A cooperative society of farmers has 50 hectare of land to grow two crops X and Y. The profits from crops X and Y per hectare are estimated as Rs. 10,500 and Rs. 9,000 respectively. To control weeds, a liquid herbicide has to be used for crops X and Y at rates of 20 litres and 10 litres per hectare. Further, no more than 800 litres of herbicide should be used in order to protect fish and wild life using a pond which collects drainage from this land. How much land should be allocated to each crop so as to maximise the total profit of the society?

Let x hectare of land be allocated to crop X and y hectare to crop Y. Clearly, x ≥ 0, y ≥ 0.
Profit per hectare on crop X = Rs. 10500
Profit per hectare on crop Y = Rs. 9000
∴  total profit = Rs. (10500 x + 9000 y)
The mathematical formulation of the problem is as follows:
Maximise    Z = 10500 x + 9000 y
subject to constraints x + y ≤ 50, 20x + 10y ≤ 800
i.e. 2 x + y ≤ 80
and    x ≥ 0, y ≥ 0
Consider a set of rectangular cartesian axes OXY in the plane.
It is clear that any point which satisfies x ≥ 0, y ≥ 0 lies in the first quadrant.
Now we draw the graph of x + y = 50
For x = 0, y = 50
For y = 0, x = 50
∴ line meets OX in A(50, 0) and OY in L(0, 50).
Again we draw the graph of 2x + y = 80.
For x = 0, y = 80
For y = 0, 2x = 80 or x = 40

∴  line meets OX in B(40, 0) and OY in M(0, 80).
Since feasible region satisfies all the constraints.

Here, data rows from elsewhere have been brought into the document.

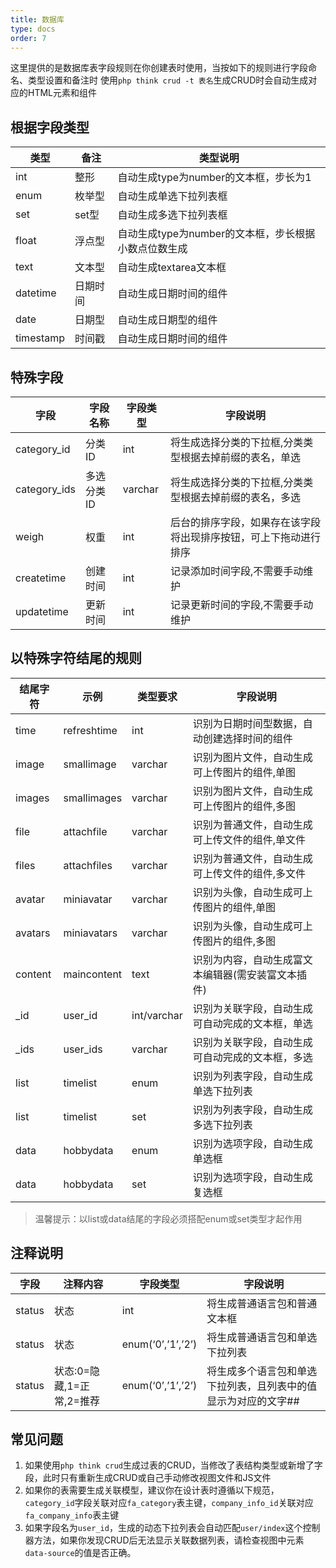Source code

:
```yaml
---
title: 数据库
type: docs
order: 7
---
```


这里提供的是数据库表字段规则在你创建表时使用，当按如下的规则进行字段命名、类型设置和备注时
使用`php think crud -t 表名`生成CRUD时会自动生成对应的HTML元素和组件 

## 根据字段类型 

| 类型        | 备注   | 类型说明                            |
| --------- | ---- | ------------------------------- |
| int       | 整形   | 自动生成type为number的文本框，步长为1        |
| enum      | 枚举型  | 自动生成单选下拉列表框                     |
| set       | set型 | 自动生成多选下拉列表框                     |
| float     | 浮点型  | 自动生成type为number的文本框，步长根据小数点位数生成 |
| text      | 文本型  | 自动生成textarea文本框                 |
| datetime  | 日期时间 | 自动生成日期时间的组件                     |
| date      | 日期型  | 自动生成日期型的组件                      |
| timestamp | 时间戳  | 自动生成日期时间的组件                     |

## 特殊字段 

| 字段           | 字段名称   | 字段类型    | 字段说明                             |
| ------------ | ------ | ------- | -------------------------------- |
| category_id  | 分类ID   | int     | 将生成选择分类的下拉框,分类类型根据去掉前缀的表名，单选     |
| category_ids | 多选分类ID | varchar | 将生成选择分类的下拉框,分类类型根据去掉前缀的表名，多选     |
| weigh        | 权重     | int     | 后台的排序字段，如果存在该字段将出现排序按钮，可上下拖动进行排序 |
| createtime   | 创建时间   | int     | 记录添加时间字段,不需要手动维护                 |
| updatetime   | 更新时间   | int     | 记录更新时间的字段,不需要手动维护                |


## 以特殊字符结尾的规则 

| 结尾字符 | 示例        | 类型要求    | 字段说明                                           |
| -------- | ----------- | ----------- | -------------------------------------------------- |
| time     | refreshtime | int         | 识别为日期时间型数据，自动创建选择时间的组件       |
| image    | smallimage  | varchar     | 识别为图片文件，自动生成可上传图片的组件,单图      |
| images   | smallimages | varchar     | 识别为图片文件，自动生成可上传图片的组件,多图      |
| file     | attachfile  | varchar     | 识别为普通文件，自动生成可上传文件的组件,单文件    |
| files    | attachfiles | varchar     | 识别为普通文件，自动生成可上传文件的组件,多文件    |
| avatar   | miniavatar  | varchar     | 识别为头像，自动生成可上传图片的组件,单图          |
| avatars  | miniavatars | varchar     | 识别为头像，自动生成可上传图片的组件,多图          |
| content  | maincontent | text        | 识别为内容，自动生成富文本编辑器(需安装富文本插件) |
| _id      | user_id     | int/varchar | 识别为关联字段，自动生成可自动完成的文本框，单选   |
| _ids     | user_ids    | varchar     | 识别为关联字段，自动生成可自动完成的文本框，多选   |
| list     | timelist    | enum        | 识别为列表字段，自动生成单选下拉列表               |
| list     | timelist    | set         | 识别为列表字段，自动生成多选下拉列表               |
| data     | hobbydata   | enum        | 识别为选项字段，自动生成单选框                     |
| data     | hobbydata   | set         | 识别为选项字段，自动生成复选框                     |


>  温馨提示：以list或data结尾的字段必须搭配enum或set类型才起作用 

## 注释说明

| 字段   | 注释内容                  | 字段类型          | 字段说明                                                     |
| ------ | ------------------------- | ----------------- | ------------------------------------------------------------ |
| status | 状态                      | int               | 将生成普通语言包和普通文本框                                 |
| status | 状态                      | enum(‘0’,’1’,’2’) | 将生成普通语言包和单选下拉列表                               |
| status | 状态:0=隐藏,1=正常,2=推荐 | enum(‘0’,’1’,’2’) | 将生成多个语言包和单选下拉列表，且列表中的值显示为对应的文字## |

## 常见问题

1. 如果使用`php think crud`生成过表的CRUD，当修改了表结构类型或新增了字段，此时只有重新生成CRUD或自己手动修改视图文件和JS文件
2. 如果你的表需要生成关联模型，建议你在设计表时遵循以下规范，`category_id`字段关联对应`fa_category`表主键，`company_info_id`关联对应`fa_company_info`表主键
3. 如果字段名为`user_id`，生成的动态下拉列表会自动匹配`user/index`这个控制器方法，如果你发现CRUD后无法显示关联数据列表，请检查视图中元素`data-source`的值是否正确。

∴ OBCL is the feasible region.
The corner points are O(0, 0), B(40, 0), C(30, 20), L(0, 50).
At O(0, 0), Z = 0 + 0 = 0
At B(40, 0), Z = 420000 + 0 = 420000
At C(30, 20), Z = 315000 + 180000 = 495000
At L(0, 50), Z = 0 + 450000 = 450000
∴ maximum value = 495000 at (30, 20)
∴ society will get the maximum profit of Rs. 495000 by allocating 30 hectares for crop X and 20 hectares for crop Y.